GOAL OF THE EXERCISE. Go over the entries and report the lines where the word "account" occurs.
::: MATERIAL FOR THE TASK
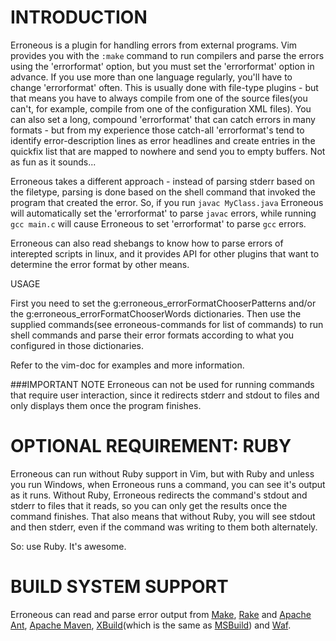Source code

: INTRODUCTION
============
Erroneous is a plugin for handling errors from external programs. Vim provides
you with the `:make` command to run compilers and parse the errors using the
'errorformat' option, but you must set the 'errorformat' option in advance. If
you use more than one language regularly, you'll have to change 'errorformat'
often. This is usually done with file-type plugins - but that means you have to
always compile from one of the source files(you can't, for example, compile
from one of the configuration XML files).  You can also set a long, compound
'errorformat' that can catch errors in many formats - but from my experience
those catch-all 'errorformat's tend to identify error-description lines as
error headlines and create entries in the quickfix list that are mapped to
nowhere and send you to empty buffers. Not as fun as it sounds...

Erroneous takes a different approach - instead of parsing stderr based on the
filetype, parsing is done based on the shell command that invoked the program
that created the error. So, if you run `javac MyClass.java` Erroneous will
automatically set the 'errorformat' to parse `javac` errors, while running
`gcc main.c` will cause Erroneous to set 'errorformat' to parse `gcc` errors.

Erroneous can also read shebangs to know how to parse errors of interepted
scripts in linux, and it provides API for other plugins that want to determine
the error format by other means.


USAGE

First you need to set the g:erroneous\_errorFormatChooserPatterns and/or the
g:erroneous\_errorFormatChooserWords dictionaries. Then use the supplied
commands(see erroneous-commands for list of commands) to run shell commands
and parse their error formats according to what you configured in those
dictionaries.

Refer to the vim-doc for examples and more information.

###IMPORTANT NOTE
Erroneous can not be used for running commands that require user interaction,
since it redirects stderr and stdout to files and only displays them once the
program finishes.

OPTIONAL REQUIREMENT: RUBY
============
Erroneous can run without Ruby support in Vim, but with Ruby and unless you run
Windows, when Erroneous runs a command, you can see it's output as it runs.
Without Ruby, Erroneous redirects the command's stdout and stderr to files that
it reads, so you can only get the results once the command finishes.  That also
means that without Ruby, you will see stdout and then stderr, even if the
command was writing to them both alternately.

So: use Ruby. It's awesome.


BUILD SYSTEM SUPPORT
====================
Erroneous can read and parse error output from
[Make](http://www.gnu.org/software/make), [Rake](http://rake.rubyforge.org) and
[Apache Ant](http://ant.apache.org), [Apache Maven](http://maven.apache.org),
[XBuild](http://www.mono-project.com/Microsoft.Build)(which is the same as
[MSBuild](http://msdn2.microsoft.com/en-us/library/0k6kkbsd.aspx)) and
[Waf](https://code.google.com/p/waf/).
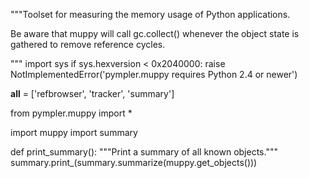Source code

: """Toolset for measuring the memory usage of Python applications.

Be aware that muppy will call gc.collect() whenever the object state is
gathered to remove reference cycles.

"""
import sys
if sys.hexversion < 0x2040000:
    raise NotImplementedError('pympler.muppy requires Python 2.4 or newer')

__all__ = ['refbrowser',
           'tracker',
           'summary']

from pympler.muppy import *

import muppy
import summary

def print_summary():
    """Print a summary of all known objects."""
    summary.print_(summary.summarize(muppy.get_objects()))

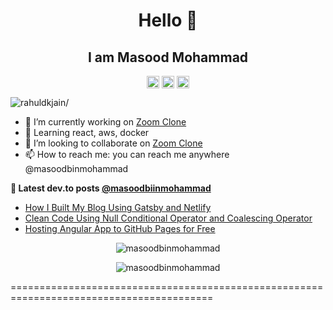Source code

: <h1 align="center">Hello  👋</h1>
<h2 align="center">I am Masood Mohammad</h2>
<p align="center">
<a href=https://dev.to/masoodbinmohammad target="blank"><img align="center" src=https://cdn.jsdelivr.net/npm/simple-icons@3.0.1/icons/dev-dot-to.svg alt="masoodbinmohammad" height="20" width="20" /></a>
<a href=https://twitter.com/masoodbinmohmd target="blank"><img align="center" src=https://cdn.jsdelivr.net/npm/simple-icons@3.0.1/icons/twitter.svg alt="masoodbinmohmd" height="20" width="20" /></a>
<a href=https://linkedin.com/in/masoodbinmohammd target="blank"><img align="center" src=https://cdn.jsdelivr.net/npm/simple-icons@3.0.1/icons/linkedin.svg alt="masoodbinmohammd" height="20" width="20" /></a>
</p>
<p align="left"> <img src=https://komarev.com/ghpvc/?username=masoodbinmohammad alt=rahuldkjain/> </p>

- 🔭 I’m currently working on [Zoom Clone](https://github.com/masoodbinmohammad/zoom-clone)
- 🌱 Learning react, aws, docker
- 👯 I’m looking to collaborate on [Zoom Clone](https://github.com/masoodbinmohammad/zoom-clone)
- 📫 How to reach me: you can reach me anywhere @masoodbinmohammad

**📖 Latest dev.to posts [@masoodbiinmohammad](https://dev.to/masoodbinmohammd)**
- [How I Built My Blog Using Gatsby and Netlify](https://dev.to/masoodbinmohammad/how-i-built-my-blog-using-gatsby-and-netlify-540j)
- [Clean Code Using Null Conditional Operator and Coalescing Operator](https://dev.to/masoodbinmohammad/clean-code-using-null-conditional-operator-and-coalescing-operator-l70)
- [Hosting Angular App to GitHub Pages for Free](https://dev.to/masoodbinmohammad/hosting-angular-app-to-github-pages-for-free-2g3h)


<p align="center"> <img src=https://github-readme-stats.vercel.app/api?username=masoodbinmohammad&count_private=true&hide=stars,issues&show_icons=true&theme=shades-of-purple alt=masoodbinmohammad /> </p>

<p align="center"> <img src=https://github-readme-stats.vercel.app/api/top-langs/?username=masoodbinmohammad&show_icons=true&theme=shades-of-purple&layout=compact alt=masoodbinmohammad /> </p>

=========================================================================================

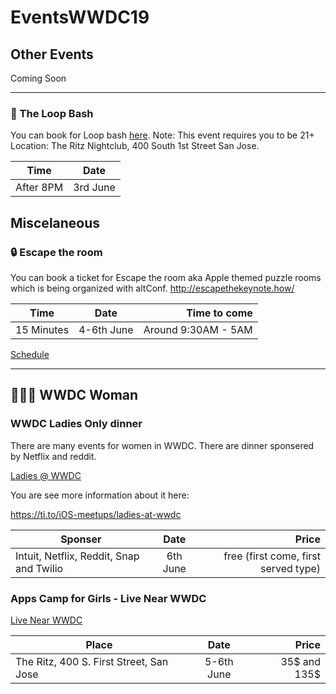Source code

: # EventsWWDC19



## Other Events 

Coming Soon 
__________________________________________________ 


### 🥳 The Loop Bash 
You can book for Loop bash [here](https://ti.to/jim-dalrymple/the-loop-bash-at-wwdc/en). 
Note: This event requires you to be 21+
Location:  The Ritz Nightclub, 400 South 1st Street San Jose. 

| Time        | Date           | 
| ------------- |:-------------:| 
|  After 8PM   | 3rd June  | 

## Miscelaneous 
### 🔒 Escape the room 

You can book a ticket for Escape the room aka Apple themed puzzle rooms which is being organized with altConf. 
http://escapethekeynote.how/
 
| Time        | Date           | Time to come  |
| ------------- |:-------------:| -----:| 
|  15 Minutes   | 4-6th June  | Around 9:30AM - 5AM |

[Schedule](http://altconf.com/schedule/)


__________________________________________________ 


## 👩🏼‍💻 WWDC Woman 
### WWDC Ladies Only dinner 

There are many events for women in WWDC. There are dinner sponsered by Netflix and reddit. 

[Ladies @ WWDC](https://www.twitter.com/LadiesAtWWDC)

You are see more information about it here: 

https://ti.to/iOS-meetups/ladies-at-wwdc 


| Sponser        | Date           | Price  |
| ------------- |:-------------:| -----:|
|     Intuit, Netflix, Reddit, Snap and Twilio | 6th June  | free (first come, first served type) |


### Apps Camp for Girls - Live Near WWDC 
[Live Near WWDC](https://livenearwwdc.com)

| Place        | Date           | Price  |
| ------------- |:-------------:| -----:|
|  The Ritz, 400 S. First Street, San Jose | 5-6th June  | 35$ and 135$ |

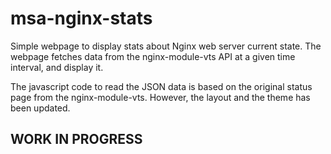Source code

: 
# msa-nginx-stats

Simple webpage to display stats about Nginx web server current state. The webpage fetches data from the nginx-module-vts API at a given time interval, and display it.

The javascript code to read the JSON data is based on the original status page from the nginx-module-vts. However, the layout and the theme has been updated.

## WORK IN PROGRESS
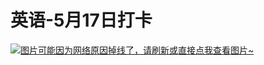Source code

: # 英语-5月17日打卡

[![图片可能因为网络原因掉线了，请刷新或直接点我查看图片~](https://cdn.jsdelivr.net/gh/ylsislove/image-home/test/20210517235833.jpg)](https://cdn.jsdelivr.net/gh/ylsislove/image-home/test/20210517235833.jpg)

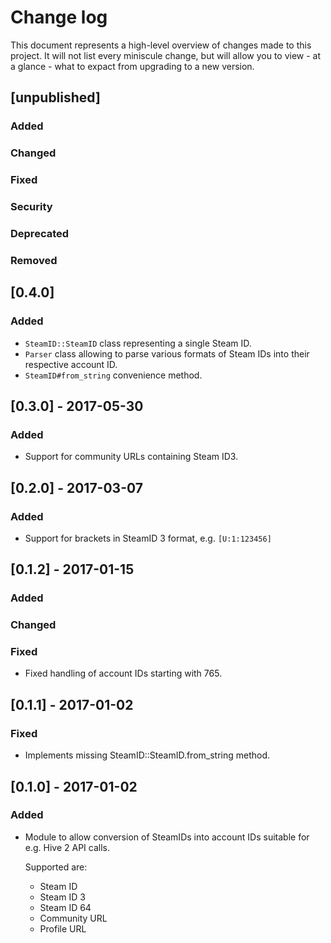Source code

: # Change log

This document represents a high-level overview of changes made to this project.
It will not list every miniscule change, but will allow you to view - at a
glance - what to expact from upgrading to a new version.

## [unpublished]

### Added

### Changed

### Fixed

### Security

### Deprecated

### Removed


## [0.4.0]

### Added

- `SteamID::SteamID` class representing a single Steam ID.
- `Parser` class allowing to parse various formats of Steam IDs into their
  respective account ID.
- `SteamID#from_string` convenience method.


## [0.3.0] - 2017-05-30

### Added

- Support for community URLs containing Steam ID3.


## [0.2.0] - 2017-03-07

### Added

- Support for brackets in SteamID 3 format, e.g. `[U:1:123456]`


## [0.1.2] - 2017-01-15

### Added

### Changed

### Fixed

- Fixed handling of account IDs starting with 765.


## [0.1.1] - 2017-01-02

### Fixed

- Implements missing SteamID::SteamID.from_string method.


## [0.1.0] - 2017-01-02

### Added

- Module to allow conversion of SteamIDs into account IDs suitable for e.g.
  Hive 2 API calls.

  Supported are:
  - Steam ID
  - Steam ID 3
  - Steam ID 64
  - Community URL
  - Profile URL
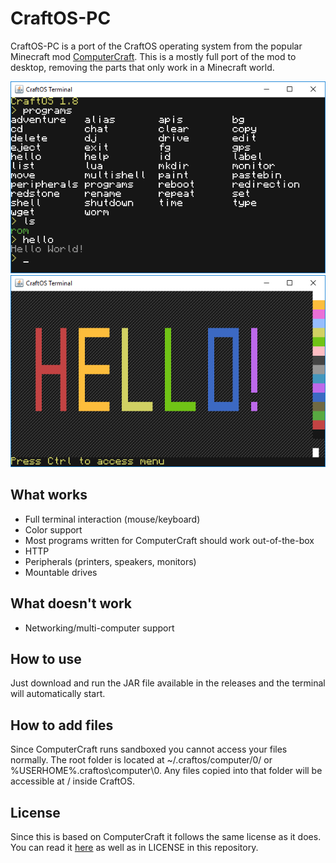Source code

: # CraftOS-PC
CraftOS-PC is a port of the CraftOS operating system from the popular Minecraft mod [ComputerCraft](https://github.com/dan200/ComputerCraft). This is a mostly full port of the mod to desktop, removing the parts that only work in a Minecraft world.  

![Screenshot](image.png)
![Screenshot](image2.png)

## What works
* Full terminal interaction (mouse/keyboard)
* Color support
* Most programs written for ComputerCraft should work out-of-the-box
* HTTP
* Peripherals (printers, speakers, monitors)
* Mountable drives

## What doesn't work
* Networking/multi-computer support

## How to use
Just download and run the JAR file available in the releases and the terminal will automatically start.

## How to add files
Since ComputerCraft runs sandboxed you cannot access your files normally. The root folder is located at ~/.craftos/computer/0/ or %USERHOME%\.craftos\computer\0\. Any files copied into that folder will be accessible at / inside CraftOS.

## License
Since this is based on ComputerCraft it follows the same license as it does. You can read it [here](https://github.com/dan200/ComputerCraft/blob/master/LICENSE) as well as in LICENSE in this repository.
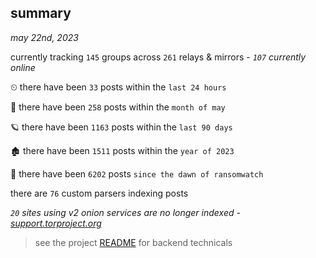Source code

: 
## summary
_may 22nd, 2023_

currently tracking `145` groups across `261` relays & mirrors - _`107` currently online_

⏲ there have been `33` posts within the `last 24 hours`

🦈 there have been `258` posts within the `month of may`

🪐 there have been `1163` posts within the `last 90 days`

🏚 there have been `1511` posts within the `year of 2023`

🦕 there have been `6202` posts `since the dawn of ransomwatch`

there are `76` custom parsers indexing posts

_`20` sites using v2 onion services are no longer indexed - [support.torproject.org](https://support.torproject.org/onionservices/v2-deprecation/)_

> see the project [README](https://github.com/joshhighet/ransomwatch#ransomwatch--) for backend technicals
::::::
RESPONSE TO THE TASK.
  respective account ID.
- Fixed handling of account IDs starting with 765.
- Module to allow conversion of SteamIDs into account IDs suitable for e.g.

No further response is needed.